SOUTH PLAINFIELD, NJ – A bill passed bythe New Jersey Senate last month may have many opting to use reusable bags at the supermarket, drug store, and other retailers.
Bill A3267, if signed by Gov. Phil Murphy, would impose a 5-cent fee on single-use bags in chains or any store with retail space exceeding 2,000 square feet. Murphy has just over a month to decide on the bill, which if signed into law, would go into effect on Oct. 1, 2018.
The bill coincides with China’s stringent new regulations that exclude plastic bags from recycling and also directs the majority of its tax revenue to the ‘Healthy Schools and Community Lead Abatement Fund,’ a program that would address lead hazards in schools and residences.
“I am not a fan of adding ordinances and regulations. They so often have unexpected consequences. This one requires new layers of bureaucracy to administer collecting the fees and the lead abatement fund,” said Alice Tempel, recycling coordinator for the Borough of South Plainfield. “It creates a revenue stream for a worthy purpose, but it does not provide an estimate of how much the fee is expected to generate for the fund.”
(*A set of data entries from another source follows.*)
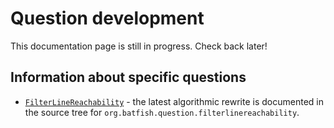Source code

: # Question development
This documentation page is still in progress. Check back later!

## Information about specific questions

* [`FilterLineReachability`](https://pybatfish.readthedocs.io/en/latest/notebooks/filters.html#Filter-Line-Reachability) - the latest algorithmic rewrite is documented in the source tree for `org.batfish.question.filterlinereachability`.
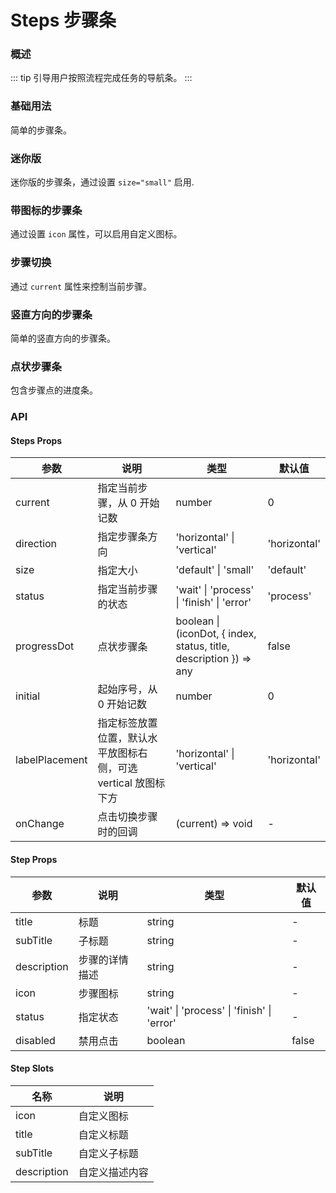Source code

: # Steps 步骤条

### 概述

::: tip
引导用户按照流程完成任务的导航条。
:::

### 基础用法

简单的步骤条。

<demo src="../demos/steps/steps-01-base.vue"></demo>

### 迷你版

迷你版的步骤条，通过设置 `size="small"` 启用.

<demo src="../demos/steps/steps-02-small.vue"></demo>

### 带图标的步骤条

通过设置 `icon` 属性，可以启用自定义图标。

<demo src="../demos/steps/steps-03-icon.vue"></demo>

### 步骤切换

通过 `current` 属性来控制当前步骤。

<demo src="../demos/steps/steps-04-switch.vue"></demo>

### 竖直方向的步骤条

简单的竖直方向的步骤条。

<demo src="../demos/steps/steps-05-vertical.vue"></demo>

### 点状步骤条

包含步骤点的进度条。

<demo src="../demos/steps/steps-06-dot.vue"></demo>

### API

#### Steps Props

| 参数           | 说明                                                           | 类型                                                               | 默认值       |
| -------------- | -------------------------------------------------------------- | ------------------------------------------------------------------ | ------------ |
| current        | 指定当前步骤，从 0 开始记数                                    | number                                                             | 0            |
| direction      | 指定步骤条方向                                                 | 'horizontal' \| 'vertical'                                         | 'horizontal' |
| size           | 指定大小                                                       | 'default' \| 'small'                                               | 'default'    |
| status         | 指定当前步骤的状态                                             | 'wait' \| 'process' \| 'finish' \| 'error'                         | 'process'    |
| progressDot    | 点状步骤条                                                     | boolean \| (iconDot, { index, status, title, description }) => any | false        |
| initial        | 起始序号，从 0 开始记数                                        | number                                                             | 0            |
| labelPlacement | 指定标签放置位置，默认水平放图标右侧，可选 vertical 放图标下方 | 'horizontal' \| 'vertical'                                         | 'horizontal' |
| onChange       | 点击切换步骤时的回调                                           | (current) => void                                                  | -            |

#### Step Props

| 参数        | 说明           | 类型                                       | 默认值 |
| ----------- | -------------- | ------------------------------------------ | ------ |
| title       | 标题           | string                                     | -      |
| subTitle    | 子标题         | string                                     | -      |
| description | 步骤的详情描述 | string                                     | -      |
| icon        | 步骤图标       | string                                     | -      |
| status      | 指定状态       | 'wait' \| 'process' \| 'finish' \| 'error' | -      |
| disabled    | 禁用点击       | boolean                                    | false  |

#### Step Slots

| 名称        | 说明           |
| ----------- | -------------- |
| icon        | 自定义图标     |
| title       | 自定义标题     |
| subTitle    | 自定义子标题   |
| description | 自定义描述内容 |
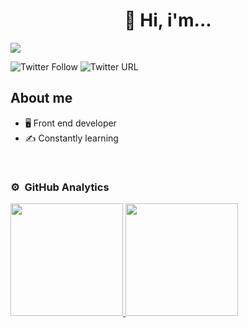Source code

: <div align="center">
<h1 align="center">👋 Hi, i'm...  </h1>
</div>
<a href="https://josegoyos.vercel.app"><img src="https://res.cloudinary.com/josegoyos/image/upload/v1681603850/gvsgz7z0gu6ndgymmr2d.png"></a>

![Twitter Follow](https://img.shields.io/twitter/follow/GeekDoom?style=social)
![Twitter URL](https://img.shields.io/twitter/url?color=blue&label=Jose%20Goyos&logo=linkedin&style=social&url=https%3A%2F%2Fwww.linkedin.com%2Fin%2Fjose-goyos%2F)


## About me

- 🖥️ Front end developer
- ✍️ Constantly learning
  
<br>


### ⚙️ &nbsp;GitHub Analytics

<a href="https://github.com/GeekDoom">
  <img height="180em" src="https://github-readme-stats-eight-theta.vercel.app/api?username=GeekDoom&show_icons=true&theme=react&include_all_commits=true&count_private=true"/>
  <img height="180em" src="https://github-readme-stats-eight-theta.vercel.app/api/top-langs/?username=GeekDoom&layout=compact&langs_count=8&theme=react"/>
</a>
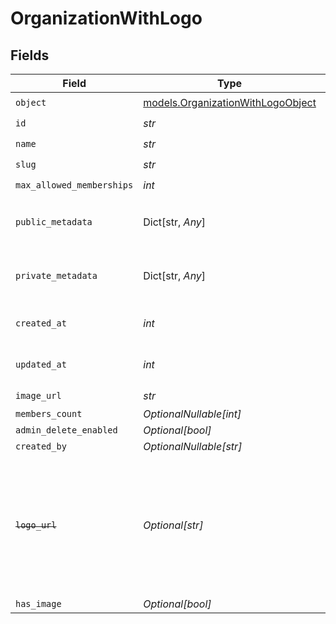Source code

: # OrganizationWithLogo


## Fields

| Field                                                                                                                   | Type                                                                                                                    | Required                                                                                                                | Description                                                                                                             | Example                                                                                                                 |
| ----------------------------------------------------------------------------------------------------------------------- | ----------------------------------------------------------------------------------------------------------------------- | ----------------------------------------------------------------------------------------------------------------------- | ----------------------------------------------------------------------------------------------------------------------- | ----------------------------------------------------------------------------------------------------------------------- |
| `object`                                                                                                                | [models.OrganizationWithLogoObject](../models/organizationwithlogoobject.md)                                            | :heavy_check_mark:                                                                                                      | N/A                                                                                                                     | organization                                                                                                            |
| `id`                                                                                                                    | *str*                                                                                                                   | :heavy_check_mark:                                                                                                      | N/A                                                                                                                     | org_123                                                                                                                 |
| `name`                                                                                                                  | *str*                                                                                                                   | :heavy_check_mark:                                                                                                      | N/A                                                                                                                     | Acme Corp                                                                                                               |
| `slug`                                                                                                                  | *str*                                                                                                                   | :heavy_check_mark:                                                                                                      | N/A                                                                                                                     | acme-corp                                                                                                               |
| `max_allowed_memberships`                                                                                               | *int*                                                                                                                   | :heavy_check_mark:                                                                                                      | N/A                                                                                                                     | 300                                                                                                                     |
| `public_metadata`                                                                                                       | Dict[str, *Any*]                                                                                                        | :heavy_check_mark:                                                                                                      | N/A                                                                                                                     | {<br/>"public_info": "Info visible to everyone"<br/>}                                                                   |
| `private_metadata`                                                                                                      | Dict[str, *Any*]                                                                                                        | :heavy_check_mark:                                                                                                      | N/A                                                                                                                     | {<br/>"internal_use_only": "Sensitive data"<br/>}                                                                       |
| `created_at`                                                                                                            | *int*                                                                                                                   | :heavy_check_mark:                                                                                                      | Unix timestamp of creation.<br/>                                                                                        | 1625078400                                                                                                              |
| `updated_at`                                                                                                            | *int*                                                                                                                   | :heavy_check_mark:                                                                                                      | Unix timestamp of last update.<br/>                                                                                     | 1625164800                                                                                                              |
| `image_url`                                                                                                             | *str*                                                                                                                   | :heavy_check_mark:                                                                                                      | N/A                                                                                                                     | https://example.com/image_url.png                                                                                       |
| `members_count`                                                                                                         | *OptionalNullable[int]*                                                                                                 | :heavy_minus_sign:                                                                                                      | N/A                                                                                                                     | 150                                                                                                                     |
| `admin_delete_enabled`                                                                                                  | *Optional[bool]*                                                                                                        | :heavy_minus_sign:                                                                                                      | N/A                                                                                                                     | true                                                                                                                    |
| `created_by`                                                                                                            | *OptionalNullable[str]*                                                                                                 | :heavy_minus_sign:                                                                                                      | N/A                                                                                                                     | user_123456                                                                                                             |
| ~~`logo_url`~~                                                                                                          | *Optional[str]*                                                                                                         | :heavy_minus_sign:                                                                                                      | : warning: ** DEPRECATED **: This will be removed in a future release, please migrate away from it as soon as possible. | https://example.com/logo_url.png                                                                                        |
| `has_image`                                                                                                             | *Optional[bool]*                                                                                                        | :heavy_minus_sign:                                                                                                      | N/A                                                                                                                     | true                                                                                                                    |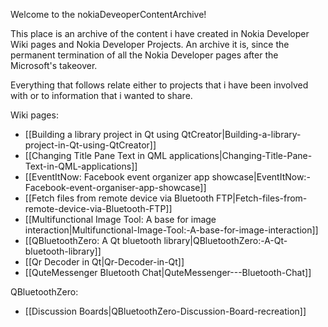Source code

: Welcome to the nokiaDeveoperContentArchive!

This place is an archive of the content i have created in Nokia Developer Wiki pages and Nokia Developer Projects. An archive it is, since the permanent termination of all the Nokia Developer pages after the Microsoft's takeover.

Everything that follows relate either to projects that i have been involved with or to information that i wanted to share.

Wiki pages:
* [[Building a library project in Qt using QtCreator|Building-a-library-project-in-Qt-using-QtCreator]]
* [[Changing Title Pane Text in QML applications|Changing-Title-Pane-Text-in-QML-applications]]
* [[EventItNow: Facebook event organizer app showcase|EventItNow:-Facebook-event-organiser-app-showcase]]
* [[Fetch files from remote device via Bluetooth FTP|Fetch-files-from-remote-device-via-Bluetooth-FTP]]
* [[Multifunctional Image Tool: A base for image interaction|Multifunctional-Image-Tool:-A-base-for-image-interaction]]
* [[QBluetoothZero: A Qt bluetooth library|QBluetoothZero:-A-Qt-bluetooth-library]]
* [[Qr Decoder in Qt|Qr-Decoder-in-Qt]]
* [[QuteMessenger Bluetooth Chat|QuteMessenger---Bluetooth-Chat]]

QBluetoothZero:
* [[Discussion Boards|QBluetoothZero-Discussion-Board-recreation]]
Tempel also feels it is unclear what the short- and long-term effects of this bill will be. “Short term, social media will be flooded with arguments from supporters and opponents and, long term, people will get used to the increased cost of carry-out,” said Tempel, adding, “Some percentage of the population will switch to reusable bags. Maybe the funding will result in lead remediation that would not have otherwise happened.”
The District of Columbia implemented a similar tax on plastic bags in 2010, which resulted in a 60 percent decrease in household use of disposable bags; D.C. stores also altered their practices, according to a DOEE survey, with 79 percent of businesses providing fewer single-use bags to customers. Additionally, in 2015, Hawaii passed a statewide plastic bag ban.
Tempel, however, feels Washington, D.C.’s experience is ‘ambiguous. “Although the number of plastic bags in the river seems to have decreased, the revenue from the 5-cent fee has stayed steady, which means people are using the same number of plastic bags,” she said.
The New Jersey Food Council (NJFC), an alliance of New Jersey food retailers and their suppliers, supports Bill A3267 because of its universal guidelines for stores. “Our industry recognizes the need for a balanced solution...providing retailers with a uniform and standard policy, rather than forcing food stores to comply with a confusing patchwork of municipal ordinances,” said NJFC President Linda Doherty in a press release.
“We shouldn’t be using plastics at all, even if the state would wind up generating some funds from a bag fee,” said Janet Tauro, Clean Water Action’s NJ Board Chair in a press release. “Some things are just more important than money like environmental and public health.”
Plastic bags, said Tempel, are a ‘pernicious form of litter.’ “Plastic bags are a bad kind of litter aesthetically because they blow around and get caught in visible places like shrubbery, and sometimes places you can’t even reach to clear them out, like trees. They can clog storm drains. Animals can get tangled in them; some animals eat them,” she said. “The plastic degrades from exposure to UV light and weathering, and breaks into tiny pieces, but they do not decompose like paper. The tiny pieces are eaten by small animals like worms and oysters, and get into the food chain.”
Tempel, however, noted that the misconception is that ‘a single plastic grocery bag has a bigger environmental footprint than a reusable tote bag.’ She said that a comparative lifecycle study published in 2008 by the U. K. Environment Agency found that ‘single-use plastic bags had the smallest carbon footprint – 2 kg carbon/bag – of any of the kinds of carryout bags studied, including various kinds of plastic and cloth reusable bags.’
“You need to use a cotton tote bag hundreds of times to make up for the environmental impact of its manufacture in terms of single-use bags avoided,” said Tempel. “However, you can use it hundreds of times, so it is worth using to avoid the negative impacts of single-use plastic bags.”